Дебютная постановка. Том 1 - Александра Маринина
Шрифт:
Интервал:
Закладка:
– Потому что цвет влияет на то, как человеческий глаз воспринимает форму, – уклончиво ответил он, понимая, что более четкого развернутого ответа дать не сможет.
– А как влияет? – не унимался любознательный Юрка.
– Вот начнешь изучать в школе физику, тогда и узнаешь. Тебе учитель все объяснит.
– А когда это будет?
– В шестом классе.
– У-у, – разочарованно протянул мальчик. – Так долго ждать придется… Я еще только в четвертом… А ты сам не можешь мне объяснить? Вот прямо сейчас!
– Не могу, сынок. Чтобы это понять, тебе придется еще два года как следует учить арифметику, потом алгебру и геометрию, иначе не разберешься.
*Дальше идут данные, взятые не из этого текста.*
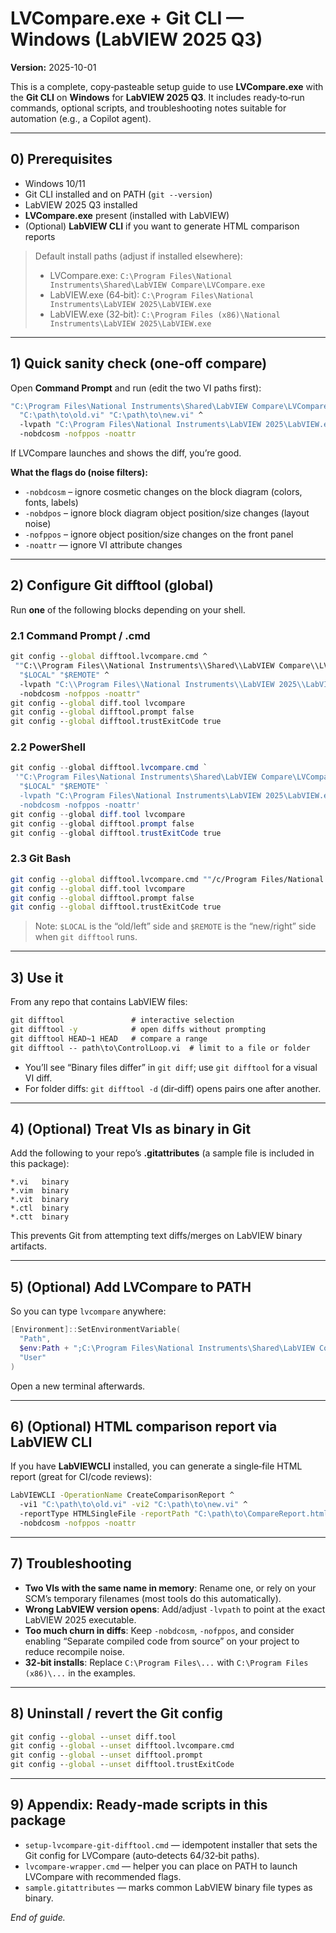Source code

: # LVCompare.exe + Git CLI — Windows (LabVIEW 2025 Q3)
**Version:** 2025-10-01

This is a complete, copy‑pasteable setup guide to use **LVCompare.exe** with the **Git CLI** on **Windows** for **LabVIEW 2025 Q3**. It includes ready‑to‑run commands, optional scripts, and troubleshooting notes suitable for automation (e.g., a Copilot agent).

---

## 0) Prerequisites
- Windows 10/11
- Git CLI installed and on PATH (`git --version`)
- LabVIEW 2025 Q3 installed
- **LVCompare.exe** present (installed with LabVIEW)
- (Optional) **LabVIEW CLI** if you want to generate HTML comparison reports

> Default install paths (adjust if installed elsewhere):
>
> - LVCompare.exe: `C:\Program Files\National Instruments\Shared\LabVIEW Compare\LVCompare.exe`  
> - LabVIEW.exe (64‑bit): `C:\Program Files\National Instruments\LabVIEW 2025\LabVIEW.exe`  
> - LabVIEW.exe (32‑bit): `C:\Program Files (x86)\National Instruments\LabVIEW 2025\LabVIEW.exe`

---

## 1) Quick sanity check (one‑off compare)
Open **Command Prompt** and run (edit the two VI paths first):
```bat
"C:\Program Files\National Instruments\Shared\LabVIEW Compare\LVCompare.exe" ^
  "C:\path\to\old.vi" "C:\path\to\new.vi" ^
  -lvpath "C:\Program Files\National Instruments\LabVIEW 2025\LabVIEW.exe" ^
  -nobdcosm -nofppos -noattr
```
If LVCompare launches and shows the diff, you’re good.

**What the flags do (noise filters):**
- `-nobdcosm` – ignore cosmetic changes on the block diagram (colors, fonts, labels)
- `-nobdpos` – ignore block diagram object position/size changes (layout noise)
- `-nofppos` – ignore object position/size changes on the front panel
- `-noattr` — ignore VI attribute changes

---

## 2) Configure Git difftool (global)
Run **one** of the following blocks depending on your shell.

### 2.1 Command Prompt / .cmd
```bat
git config --global difftool.lvcompare.cmd ^
 ""C:\\Program Files\\National Instruments\\Shared\\LabVIEW Compare\\LVCompare.exe" ^
  "$LOCAL" "$REMOTE" ^
  -lvpath "C:\\Program Files\\National Instruments\\LabVIEW 2025\\LabVIEW.exe" ^
  -nobdcosm -nofppos -noattr"
git config --global diff.tool lvcompare
git config --global difftool.prompt false
git config --global difftool.trustExitCode true
```

### 2.2 PowerShell
```powershell
git config --global difftool.lvcompare.cmd `
 '"C:\Program Files\National Instruments\Shared\LabVIEW Compare\LVCompare.exe" `
  "$LOCAL" "$REMOTE" `
  -lvpath "C:\Program Files\National Instruments\LabVIEW 2025\LabVIEW.exe" `
  -nobdcosm -nofppos -noattr'
git config --global diff.tool lvcompare
git config --global difftool.prompt false
git config --global difftool.trustExitCode true
```

### 2.3 Git Bash
```bash
git config --global difftool.lvcompare.cmd ""/c/Program Files/National Instruments/Shared/LabVIEW Compare/LVCompare.exe" "$LOCAL" "$REMOTE" -lvpath "/c/Program Files/National Instruments/LabVIEW 2025/LabVIEW.exe" -nobdcosm -nofppos -noattr"
git config --global diff.tool lvcompare
git config --global difftool.prompt false
git config --global difftool.trustExitCode true
```

> Note: `$LOCAL` is the “old/left” side and `$REMOTE` is the “new/right” side when `git difftool` runs.

---

## 3) Use it
From any repo that contains LabVIEW files:
```bat
git difftool               # interactive selection
git difftool -y            # open diffs without prompting
git difftool HEAD~1 HEAD   # compare a range
git difftool -- path\to\ControlLoop.vi  # limit to a file or folder
```
- You’ll see “Binary files differ” in `git diff`; use `git difftool` for a visual VI diff.
- For folder diffs: `git difftool -d` (dir‑diff) opens pairs one after another.

---

## 4) (Optional) Treat VIs as binary in Git
Add the following to your repo’s **.gitattributes** (a sample file is included in this package):
```gitattributes
*.vi   binary
*.vim  binary
*.vit  binary
*.ctl  binary
*.ctt  binary
```
This prevents Git from attempting text diffs/merges on LabVIEW binary artifacts.

---

## 5) (Optional) Add LVCompare to PATH
So you can type `lvcompare` anywhere:
```powershell
[Environment]::SetEnvironmentVariable(
  "Path",
  $env:Path + ";C:\Program Files\National Instruments\Shared\LabVIEW Compare",
  "User"
)
```
Open a new terminal afterwards.

---

## 6) (Optional) HTML comparison report via LabVIEW CLI
If you have **LabVIEWCLI** installed, you can generate a single‑file HTML report (great for CI/code reviews):
```bat
LabVIEWCLI -OperationName CreateComparisonReport ^
  -vi1 "C:\path\to\old.vi" -vi2 "C:\path\to\new.vi" ^
  -reportType HTMLSingleFile -reportPath "C:\path\to\CompareReport.html" ^
  -nobdcosm -nofppos -noattr
```

---

## 7) Troubleshooting
- **Two VIs with the same name in memory**: Rename one, or rely on your SCM’s temporary filenames (most tools do this automatically).
- **Wrong LabVIEW version opens**: Add/adjust `-lvpath` to point at the exact LabVIEW 2025 executable.
- **Too much churn in diffs**: Keep `-nobdcosm`, `-nofppos`, and consider enabling “Separate compiled code from source” on your project to reduce recompile noise.
- **32‑bit installs**: Replace `C:\Program Files\...` with `C:\Program Files (x86)\...` in the examples.

---

## 8) Uninstall / revert the Git config
```bat
git config --global --unset diff.tool
git config --global --unset difftool.lvcompare.cmd
git config --global --unset difftool.prompt
git config --global --unset difftool.trustExitCode
```

---

## 9) Appendix: Ready‑made scripts in this package
- `setup-lvcompare-git-difftool.cmd` — idempotent installer that sets the Git config for LVCompare (auto‑detects 64/32‑bit paths).
- `lvcompare-wrapper.cmd` — helper you can place on PATH to launch LVCompare with recommended flags.
- `sample.gitattributes` — marks common LabVIEW binary file types as binary.

*End of guide.*
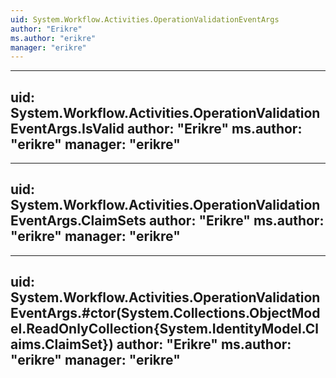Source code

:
 ```yaml
---
uid: System.Workflow.Activities.OperationValidationEventArgs
author: "Erikre"
ms.author: "erikre"
manager: "erikre"
---
```


---
uid: System.Workflow.Activities.OperationValidationEventArgs.IsValid
author: "Erikre"
ms.author: "erikre"
manager: "erikre"
---

---
uid: System.Workflow.Activities.OperationValidationEventArgs.ClaimSets
author: "Erikre"
ms.author: "erikre"
manager: "erikre"
---

---
uid: System.Workflow.Activities.OperationValidationEventArgs.#ctor(System.Collections.ObjectModel.ReadOnlyCollection{System.IdentityModel.Claims.ClaimSet})
author: "Erikre"
ms.author: "erikre"
manager: "erikre"
---
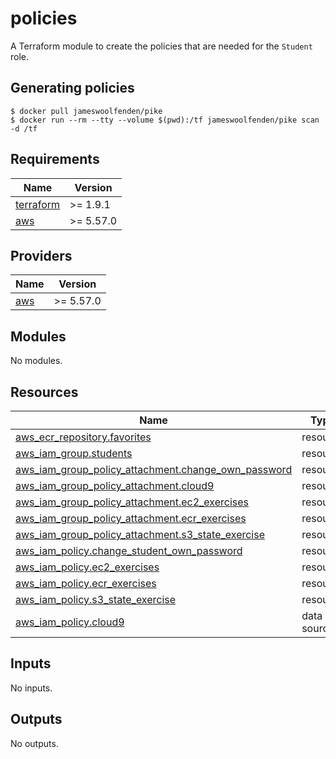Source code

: # policies

A Terraform module to create the policies that are needed for the
`Student` role.

## Generating policies

```console
$ docker pull jameswoolfenden/pike
$ docker run --rm --tty --volume $(pwd):/tf jameswoolfenden/pike scan -d /tf
```

<!-- BEGIN_TF_DOCS -->
## Requirements

| Name | Version |
|------|---------|
| <a name="requirement_terraform"></a> [terraform](#requirement\_terraform) | >= 1.9.1 |
| <a name="requirement_aws"></a> [aws](#requirement\_aws) | >= 5.57.0 |

## Providers

| Name | Version |
|------|---------|
| <a name="provider_aws"></a> [aws](#provider\_aws) | >= 5.57.0 |

## Modules

No modules.

## Resources

| Name | Type |
|------|------|
| [aws_ecr_repository.favorites](https://registry.terraform.io/providers/hashicorp/aws/latest/docs/resources/ecr_repository) | resource |
| [aws_iam_group.students](https://registry.terraform.io/providers/hashicorp/aws/latest/docs/resources/iam_group) | resource |
| [aws_iam_group_policy_attachment.change_own_password](https://registry.terraform.io/providers/hashicorp/aws/latest/docs/resources/iam_group_policy_attachment) | resource |
| [aws_iam_group_policy_attachment.cloud9](https://registry.terraform.io/providers/hashicorp/aws/latest/docs/resources/iam_group_policy_attachment) | resource |
| [aws_iam_group_policy_attachment.ec2_exercises](https://registry.terraform.io/providers/hashicorp/aws/latest/docs/resources/iam_group_policy_attachment) | resource |
| [aws_iam_group_policy_attachment.ecr_exercises](https://registry.terraform.io/providers/hashicorp/aws/latest/docs/resources/iam_group_policy_attachment) | resource |
| [aws_iam_group_policy_attachment.s3_state_exercise](https://registry.terraform.io/providers/hashicorp/aws/latest/docs/resources/iam_group_policy_attachment) | resource |
| [aws_iam_policy.change_student_own_password](https://registry.terraform.io/providers/hashicorp/aws/latest/docs/resources/iam_policy) | resource |
| [aws_iam_policy.ec2_exercises](https://registry.terraform.io/providers/hashicorp/aws/latest/docs/resources/iam_policy) | resource |
| [aws_iam_policy.ecr_exercises](https://registry.terraform.io/providers/hashicorp/aws/latest/docs/resources/iam_policy) | resource |
| [aws_iam_policy.s3_state_exercise](https://registry.terraform.io/providers/hashicorp/aws/latest/docs/resources/iam_policy) | resource |
| [aws_iam_policy.cloud9](https://registry.terraform.io/providers/hashicorp/aws/latest/docs/data-sources/iam_policy) | data source |

## Inputs

No inputs.

## Outputs

No outputs.
<!-- END_TF_DOCS -->
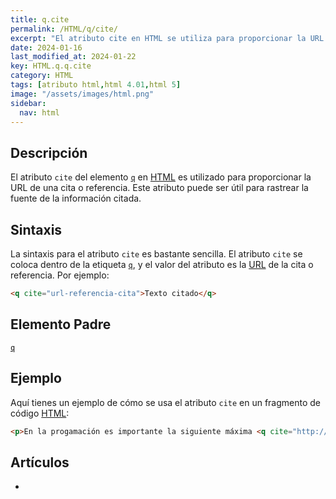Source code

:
 ```yaml
---
title: q.cite
permalink: /HTML/q/cite/
excerpt: "El atributo cite en HTML se utiliza para proporcionar la URL de una cita o referencia. Es útil para rastrear la fuente de la información citada."
date: 2024-01-16
last_modified_at: 2024-01-22
key: HTML.q.q.cite
category: HTML
tags: [atributo html,html 4.01,html 5]
image: "/assets/images/html.png"
sidebar:
  nav: html
---
```


## Descripción


El atributo `cite` del elemento [`q`](https://www.w3api.com/HTML/q/) en [HTML](https://www.manualweb.net/html/) es utilizado para proporcionar la URL de una cita o referencia. Este atributo puede ser útil para rastrear la fuente de la información citada.


## Sintaxis


La sintaxis para el atributo `cite` es bastante sencilla. El atributo `cite` se coloca dentro de la etiqueta [`q`](https://www.w3api.com/HTML/q/), y el valor del atributo es la [URL](https://www.ayudaenlaweb.com/internet-basico/que-es-la-url/) de la cita o referencia. Por ejemplo:


```html
<q cite="url-referencia-cita">Texto citado</q>
```


## Elemento Padre


[`q`](https://www.w3api.com/HTML/q/)


## Ejemplo


Aquí tienes un ejemplo de cómo se usa el atributo `cite` en un fragmento de código [HTML](https://www.manualweb.net/html/):


```html
<p>En la progamación es importante la siguiente máxima <q cite="http://lineadecodigo.com">"Mantén un aprendizaje continuo, se constante, comparte y difunde el arte de programar."</q></p>

```


## Artículos

- 
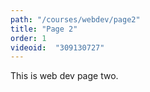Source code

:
 ```yaml
---
path: "/courses/webdev/page2"
title: "Page 2"
order: 1
videoid:  "309130727"
---
```


This is web dev page two.
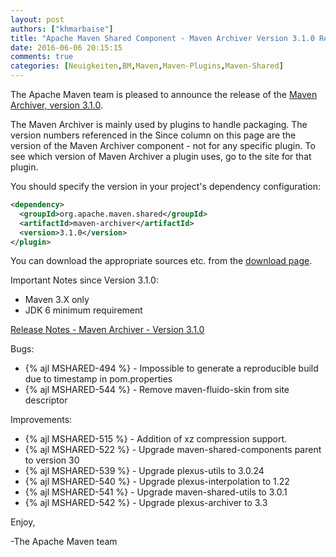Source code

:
 ```yaml
---
layout: post
authors: ["khmarbaise"]
title: "Apache Maven Shared Component - Maven Archiver Version 3.1.0 Released"
date: 2016-06-06 20:15:15
comments: true
categories: [Neuigkeiten,BM,Maven,Maven-Plugins,Maven-Shared]
---
```

The Apache Maven team is pleased to announce the release of the 
[Maven Archiver, version 3.1.0](https://maven.apache.org/shared/maven-archiver/).

The Maven Archiver is mainly used by plugins to handle packaging. The version
numbers referenced in the Since column on this page are the version of the
Maven Archiver component - not for any specific plugin. To see which version of
Maven Archiver a plugin uses, go to the site for that plugin.

You should specify the version in your project's dependency configuration:

``` xml
<dependency>
  <groupId>org.apache.maven.shared</groupId>
  <artifactId>maven-archiver</artifactId>
  <version>3.1.0</version>
</plugin>
```

You can download the appropriate sources etc. from the [download page][download-page].
 
 
Important Notes since Version 3.1.0:

 * Maven 3.X only
 * JDK 6 minimum requirement

<!-- more -->

[Release Notes - Maven Archiver - Version 3.1.0](https://issues.apache.org/jira/secure/ReleaseNote.jspa?projectId=12317922&version=12335678)

Bugs:

 * {% ajl MSHARED-494 %} - Impossible to generate a reproducible build due to timestamp in pom.properties
 * {% ajl MSHARED-544 %} - Remove maven-fluido-skin from site descriptor

Improvements:

 * {% ajl MSHARED-515 %} - Addition of xz compression support.
 * {% ajl MSHARED-522 %} - Upgrade maven-shared-components parent to version 30
 * {% ajl MSHARED-539 %} - Upgrade plexus-utils to 3.0.24
 * {% ajl MSHARED-540 %} - Upgrade plexus-interpolation to 1.22
 * {% ajl MSHARED-541 %} - Upgrade maven-shared-utils to 3.0.1
 * {% ajl MSHARED-542 %} - Upgrade plexus-archiver to 3.3
 
Enjoy,

-The Apache Maven team

[download-page]: https://maven.apache.org/shared/maven-archiver/download.cgi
– А ты разве не можешь мне объяснить так, чтобы я уже сейчас понял?
Николай рассмеялся и потрепал сына по стриженой макушке.
– Наберись терпения. Придет время – получишь ответы на все свои вопросы.
Да, не хватает ему образования, что уж говорить… В вечерней школе какая учеба? После рабочего дня у станка, да и то не каждый день, завод-то в три смены пашет. Николай оказался старшим мужчиной в семье, разве мог он позволить себе остаться в школе после восьмилетки? Нужно было работать, приносить в дом получку. После армии он подумывал о том, чтобы пойти на рабфак, позаниматься годик, подтянуть знания и попробовать поступить в институт на заочное отделение, но Лариса забеременела, родился Юрка, не до учебы стало. А теперь уж поздно, наверное.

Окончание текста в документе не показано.